▸ THE RECORDS
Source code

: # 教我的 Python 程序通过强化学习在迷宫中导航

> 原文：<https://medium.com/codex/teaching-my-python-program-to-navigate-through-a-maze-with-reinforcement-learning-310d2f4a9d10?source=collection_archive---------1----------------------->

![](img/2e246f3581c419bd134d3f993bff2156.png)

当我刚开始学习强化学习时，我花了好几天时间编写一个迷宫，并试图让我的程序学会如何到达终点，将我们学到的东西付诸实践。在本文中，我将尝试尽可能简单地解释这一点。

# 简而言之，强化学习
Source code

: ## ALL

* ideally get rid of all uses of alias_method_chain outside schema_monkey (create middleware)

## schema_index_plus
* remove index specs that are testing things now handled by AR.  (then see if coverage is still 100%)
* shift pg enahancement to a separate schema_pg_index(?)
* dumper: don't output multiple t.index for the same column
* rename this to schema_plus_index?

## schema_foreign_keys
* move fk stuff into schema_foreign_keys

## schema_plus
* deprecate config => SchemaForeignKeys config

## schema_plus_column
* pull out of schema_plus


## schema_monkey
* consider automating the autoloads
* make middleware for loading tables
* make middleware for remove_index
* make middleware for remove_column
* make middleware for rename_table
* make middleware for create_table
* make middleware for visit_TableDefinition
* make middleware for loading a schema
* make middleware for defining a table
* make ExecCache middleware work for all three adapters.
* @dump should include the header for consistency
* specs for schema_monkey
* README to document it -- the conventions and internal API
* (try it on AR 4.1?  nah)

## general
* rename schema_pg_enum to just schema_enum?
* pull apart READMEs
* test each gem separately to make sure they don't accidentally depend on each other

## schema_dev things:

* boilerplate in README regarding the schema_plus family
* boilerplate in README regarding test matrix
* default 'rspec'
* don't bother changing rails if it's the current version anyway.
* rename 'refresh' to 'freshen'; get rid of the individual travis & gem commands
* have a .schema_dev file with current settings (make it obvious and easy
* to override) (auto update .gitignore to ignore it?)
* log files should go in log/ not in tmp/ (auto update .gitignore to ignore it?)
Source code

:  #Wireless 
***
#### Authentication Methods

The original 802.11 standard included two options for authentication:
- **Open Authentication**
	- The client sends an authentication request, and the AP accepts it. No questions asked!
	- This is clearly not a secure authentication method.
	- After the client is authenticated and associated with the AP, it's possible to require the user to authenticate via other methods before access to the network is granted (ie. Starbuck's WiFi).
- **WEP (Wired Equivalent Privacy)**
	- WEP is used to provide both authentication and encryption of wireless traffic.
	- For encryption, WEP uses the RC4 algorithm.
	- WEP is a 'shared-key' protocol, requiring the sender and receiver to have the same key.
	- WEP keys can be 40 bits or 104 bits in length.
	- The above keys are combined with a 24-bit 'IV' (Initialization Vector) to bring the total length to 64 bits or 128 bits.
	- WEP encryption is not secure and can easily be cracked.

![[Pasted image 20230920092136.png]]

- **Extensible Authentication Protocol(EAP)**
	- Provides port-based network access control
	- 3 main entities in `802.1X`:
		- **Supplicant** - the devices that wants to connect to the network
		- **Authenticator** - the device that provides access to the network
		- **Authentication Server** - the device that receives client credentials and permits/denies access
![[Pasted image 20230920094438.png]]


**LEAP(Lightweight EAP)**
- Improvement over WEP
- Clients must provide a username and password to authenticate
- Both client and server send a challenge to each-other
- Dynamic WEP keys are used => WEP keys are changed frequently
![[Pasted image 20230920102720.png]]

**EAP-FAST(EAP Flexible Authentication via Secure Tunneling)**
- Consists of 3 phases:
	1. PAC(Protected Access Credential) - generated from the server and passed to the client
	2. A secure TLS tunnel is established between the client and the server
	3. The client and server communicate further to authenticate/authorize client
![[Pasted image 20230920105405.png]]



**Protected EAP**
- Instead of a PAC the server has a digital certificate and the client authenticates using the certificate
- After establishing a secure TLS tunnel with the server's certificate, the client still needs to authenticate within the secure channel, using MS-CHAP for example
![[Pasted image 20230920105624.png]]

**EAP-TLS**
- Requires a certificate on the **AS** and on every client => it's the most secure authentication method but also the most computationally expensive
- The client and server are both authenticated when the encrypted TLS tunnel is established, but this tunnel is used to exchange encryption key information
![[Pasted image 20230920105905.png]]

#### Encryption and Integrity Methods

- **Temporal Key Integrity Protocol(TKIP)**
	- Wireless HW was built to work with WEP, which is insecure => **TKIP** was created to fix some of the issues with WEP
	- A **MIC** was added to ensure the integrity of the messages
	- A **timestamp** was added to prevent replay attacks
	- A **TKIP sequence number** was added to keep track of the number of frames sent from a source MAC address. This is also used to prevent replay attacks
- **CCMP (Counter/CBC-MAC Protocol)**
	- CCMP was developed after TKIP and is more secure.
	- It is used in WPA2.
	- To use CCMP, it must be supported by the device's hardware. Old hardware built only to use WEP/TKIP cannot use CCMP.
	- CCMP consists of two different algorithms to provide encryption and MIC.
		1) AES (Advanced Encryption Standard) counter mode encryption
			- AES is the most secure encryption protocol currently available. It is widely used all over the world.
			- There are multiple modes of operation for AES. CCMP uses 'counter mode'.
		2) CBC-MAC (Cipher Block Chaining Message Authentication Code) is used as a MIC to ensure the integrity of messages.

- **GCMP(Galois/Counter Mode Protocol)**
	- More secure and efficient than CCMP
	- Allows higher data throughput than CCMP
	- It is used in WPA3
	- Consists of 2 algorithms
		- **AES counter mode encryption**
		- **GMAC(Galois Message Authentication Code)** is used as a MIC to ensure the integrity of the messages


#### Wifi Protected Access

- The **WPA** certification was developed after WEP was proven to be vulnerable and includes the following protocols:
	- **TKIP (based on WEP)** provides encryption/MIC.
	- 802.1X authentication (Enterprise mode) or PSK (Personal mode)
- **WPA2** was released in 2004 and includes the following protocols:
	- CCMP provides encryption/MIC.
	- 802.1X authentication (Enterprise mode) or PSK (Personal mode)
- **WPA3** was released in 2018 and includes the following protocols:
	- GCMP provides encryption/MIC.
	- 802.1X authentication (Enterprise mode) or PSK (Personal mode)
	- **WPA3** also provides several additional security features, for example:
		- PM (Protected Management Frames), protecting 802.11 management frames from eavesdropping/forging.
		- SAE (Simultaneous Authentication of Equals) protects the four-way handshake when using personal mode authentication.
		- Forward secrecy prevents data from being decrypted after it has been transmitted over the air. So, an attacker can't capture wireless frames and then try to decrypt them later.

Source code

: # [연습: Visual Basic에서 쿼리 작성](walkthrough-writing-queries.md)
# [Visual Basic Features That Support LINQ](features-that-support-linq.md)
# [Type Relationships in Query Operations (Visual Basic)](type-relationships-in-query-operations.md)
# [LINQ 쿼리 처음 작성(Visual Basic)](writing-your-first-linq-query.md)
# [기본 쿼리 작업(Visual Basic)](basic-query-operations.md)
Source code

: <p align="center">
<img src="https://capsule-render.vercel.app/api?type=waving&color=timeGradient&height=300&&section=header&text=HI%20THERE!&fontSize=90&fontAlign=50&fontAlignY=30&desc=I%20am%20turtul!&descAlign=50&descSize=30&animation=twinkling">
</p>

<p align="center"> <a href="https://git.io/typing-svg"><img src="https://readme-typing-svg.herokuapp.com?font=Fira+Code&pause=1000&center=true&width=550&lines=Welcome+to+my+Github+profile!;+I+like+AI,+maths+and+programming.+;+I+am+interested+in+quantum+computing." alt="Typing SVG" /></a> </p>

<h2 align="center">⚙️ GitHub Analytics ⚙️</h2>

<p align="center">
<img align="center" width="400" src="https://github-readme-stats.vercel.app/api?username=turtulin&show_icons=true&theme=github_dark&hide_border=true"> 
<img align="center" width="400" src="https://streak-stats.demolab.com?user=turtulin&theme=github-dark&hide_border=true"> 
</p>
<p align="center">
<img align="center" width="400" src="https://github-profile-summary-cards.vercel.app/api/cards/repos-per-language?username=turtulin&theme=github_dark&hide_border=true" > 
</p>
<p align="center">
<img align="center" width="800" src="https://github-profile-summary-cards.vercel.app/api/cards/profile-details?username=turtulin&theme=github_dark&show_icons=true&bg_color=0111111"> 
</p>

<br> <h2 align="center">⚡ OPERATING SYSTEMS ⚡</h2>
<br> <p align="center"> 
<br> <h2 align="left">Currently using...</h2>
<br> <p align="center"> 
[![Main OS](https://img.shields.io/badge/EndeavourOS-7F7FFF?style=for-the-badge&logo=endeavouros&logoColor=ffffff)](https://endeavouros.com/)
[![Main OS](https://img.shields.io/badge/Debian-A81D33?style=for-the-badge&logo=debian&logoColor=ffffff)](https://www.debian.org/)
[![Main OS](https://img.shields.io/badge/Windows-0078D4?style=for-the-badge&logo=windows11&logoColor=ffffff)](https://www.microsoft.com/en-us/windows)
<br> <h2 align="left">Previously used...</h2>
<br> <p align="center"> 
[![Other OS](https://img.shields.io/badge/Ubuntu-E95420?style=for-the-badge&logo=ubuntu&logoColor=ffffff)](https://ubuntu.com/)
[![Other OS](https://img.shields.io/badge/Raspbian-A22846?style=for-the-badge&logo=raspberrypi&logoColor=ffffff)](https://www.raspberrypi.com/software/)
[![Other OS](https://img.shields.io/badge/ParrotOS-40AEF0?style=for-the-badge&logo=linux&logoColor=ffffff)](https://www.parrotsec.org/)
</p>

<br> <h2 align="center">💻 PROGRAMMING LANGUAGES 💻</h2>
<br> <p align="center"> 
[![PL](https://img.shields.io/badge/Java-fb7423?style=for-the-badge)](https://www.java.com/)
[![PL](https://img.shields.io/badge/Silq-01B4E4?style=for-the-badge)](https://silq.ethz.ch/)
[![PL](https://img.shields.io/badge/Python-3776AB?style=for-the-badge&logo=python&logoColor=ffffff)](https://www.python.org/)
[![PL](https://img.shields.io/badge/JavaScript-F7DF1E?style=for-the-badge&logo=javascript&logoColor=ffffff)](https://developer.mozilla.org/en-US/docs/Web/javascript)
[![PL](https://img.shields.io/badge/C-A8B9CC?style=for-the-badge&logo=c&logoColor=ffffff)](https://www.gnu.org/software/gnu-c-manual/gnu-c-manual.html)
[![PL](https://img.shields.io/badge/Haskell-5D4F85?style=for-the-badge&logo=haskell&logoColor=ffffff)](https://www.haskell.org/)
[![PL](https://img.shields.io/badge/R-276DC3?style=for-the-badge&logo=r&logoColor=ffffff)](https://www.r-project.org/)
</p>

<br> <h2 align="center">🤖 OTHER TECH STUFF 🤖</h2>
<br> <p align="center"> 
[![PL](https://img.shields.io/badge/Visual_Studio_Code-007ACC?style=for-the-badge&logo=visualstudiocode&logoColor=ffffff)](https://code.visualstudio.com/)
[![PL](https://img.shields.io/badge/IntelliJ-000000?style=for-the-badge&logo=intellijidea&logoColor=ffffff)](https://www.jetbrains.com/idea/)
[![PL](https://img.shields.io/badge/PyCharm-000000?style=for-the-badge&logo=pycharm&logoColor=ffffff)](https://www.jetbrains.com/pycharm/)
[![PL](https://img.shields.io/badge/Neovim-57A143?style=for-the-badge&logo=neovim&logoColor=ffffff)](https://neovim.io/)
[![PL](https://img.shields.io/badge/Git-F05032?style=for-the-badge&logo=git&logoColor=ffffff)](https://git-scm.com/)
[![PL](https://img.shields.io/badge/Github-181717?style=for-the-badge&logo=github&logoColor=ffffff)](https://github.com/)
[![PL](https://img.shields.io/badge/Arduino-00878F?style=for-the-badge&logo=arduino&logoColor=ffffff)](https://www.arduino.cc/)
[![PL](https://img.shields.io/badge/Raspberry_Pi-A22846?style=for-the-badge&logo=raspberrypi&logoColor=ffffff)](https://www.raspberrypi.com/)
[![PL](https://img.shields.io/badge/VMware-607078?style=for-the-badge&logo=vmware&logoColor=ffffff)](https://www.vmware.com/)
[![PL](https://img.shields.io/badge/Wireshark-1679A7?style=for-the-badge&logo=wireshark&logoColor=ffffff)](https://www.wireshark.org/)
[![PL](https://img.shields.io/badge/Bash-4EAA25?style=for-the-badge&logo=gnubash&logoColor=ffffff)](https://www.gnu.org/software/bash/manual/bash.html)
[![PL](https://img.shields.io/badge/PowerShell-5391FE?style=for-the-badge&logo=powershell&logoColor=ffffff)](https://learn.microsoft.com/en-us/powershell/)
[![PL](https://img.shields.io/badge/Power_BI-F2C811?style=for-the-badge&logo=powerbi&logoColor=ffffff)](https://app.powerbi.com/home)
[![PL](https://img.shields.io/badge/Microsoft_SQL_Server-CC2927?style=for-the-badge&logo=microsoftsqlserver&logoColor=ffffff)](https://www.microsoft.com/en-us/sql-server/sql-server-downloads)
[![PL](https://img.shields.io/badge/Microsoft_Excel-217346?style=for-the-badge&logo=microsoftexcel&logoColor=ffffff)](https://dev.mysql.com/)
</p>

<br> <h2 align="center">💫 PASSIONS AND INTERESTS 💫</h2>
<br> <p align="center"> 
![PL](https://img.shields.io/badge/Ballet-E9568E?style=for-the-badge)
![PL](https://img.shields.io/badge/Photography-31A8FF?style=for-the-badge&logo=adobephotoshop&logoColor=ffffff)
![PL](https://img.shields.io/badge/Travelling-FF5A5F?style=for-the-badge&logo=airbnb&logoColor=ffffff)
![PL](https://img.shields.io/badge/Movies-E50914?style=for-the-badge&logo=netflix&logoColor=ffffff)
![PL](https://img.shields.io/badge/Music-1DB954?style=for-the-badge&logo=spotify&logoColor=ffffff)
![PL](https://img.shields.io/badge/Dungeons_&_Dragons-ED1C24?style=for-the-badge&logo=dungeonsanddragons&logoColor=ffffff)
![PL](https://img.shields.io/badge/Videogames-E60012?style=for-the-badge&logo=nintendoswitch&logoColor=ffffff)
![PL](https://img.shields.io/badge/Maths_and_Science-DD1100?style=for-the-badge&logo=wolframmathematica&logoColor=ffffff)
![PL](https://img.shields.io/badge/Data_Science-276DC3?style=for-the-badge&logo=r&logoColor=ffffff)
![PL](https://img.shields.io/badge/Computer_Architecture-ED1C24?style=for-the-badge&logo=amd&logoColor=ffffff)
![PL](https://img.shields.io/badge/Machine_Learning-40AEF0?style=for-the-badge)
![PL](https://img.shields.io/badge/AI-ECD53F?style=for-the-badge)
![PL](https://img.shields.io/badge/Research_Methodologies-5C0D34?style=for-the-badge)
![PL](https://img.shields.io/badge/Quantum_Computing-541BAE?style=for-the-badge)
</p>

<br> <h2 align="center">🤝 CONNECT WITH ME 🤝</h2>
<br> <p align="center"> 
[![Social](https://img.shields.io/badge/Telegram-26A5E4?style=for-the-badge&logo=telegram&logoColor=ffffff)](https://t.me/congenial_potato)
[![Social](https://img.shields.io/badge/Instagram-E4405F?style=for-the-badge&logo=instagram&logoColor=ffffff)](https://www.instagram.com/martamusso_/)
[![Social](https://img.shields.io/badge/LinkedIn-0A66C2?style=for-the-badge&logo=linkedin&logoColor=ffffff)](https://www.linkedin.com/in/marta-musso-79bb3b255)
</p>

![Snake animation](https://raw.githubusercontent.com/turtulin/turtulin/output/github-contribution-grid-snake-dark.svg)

▸ PROBLEM TO WORK ON
Above are the records. Copy the lines beginning at the one that has "- A **MIC** was" and ending with the one that has "1) AES (Advanced", unchanged.

▸ OUTPUT OF THE TASK
	- A **MIC** was added to ensure the integrity of the messages
	- A **timestamp** was added to prevent replay attacks
	- A **TKIP sequence number** was added to keep track of the number of frames sent from a source MAC address. This is also used to prevent replay attacks
- **CCMP (Counter/CBC-MAC Protocol)**
	- CCMP was developed after TKIP and is more secure.
	- It is used in WPA2.
	- To use CCMP, it must be supported by the device's hardware. Old hardware built only to use WEP/TKIP cannot use CCMP.
	- CCMP consists of two different algorithms to provide encryption and MIC.
		1) AES (Advanced Encryption Standard) counter mode encryption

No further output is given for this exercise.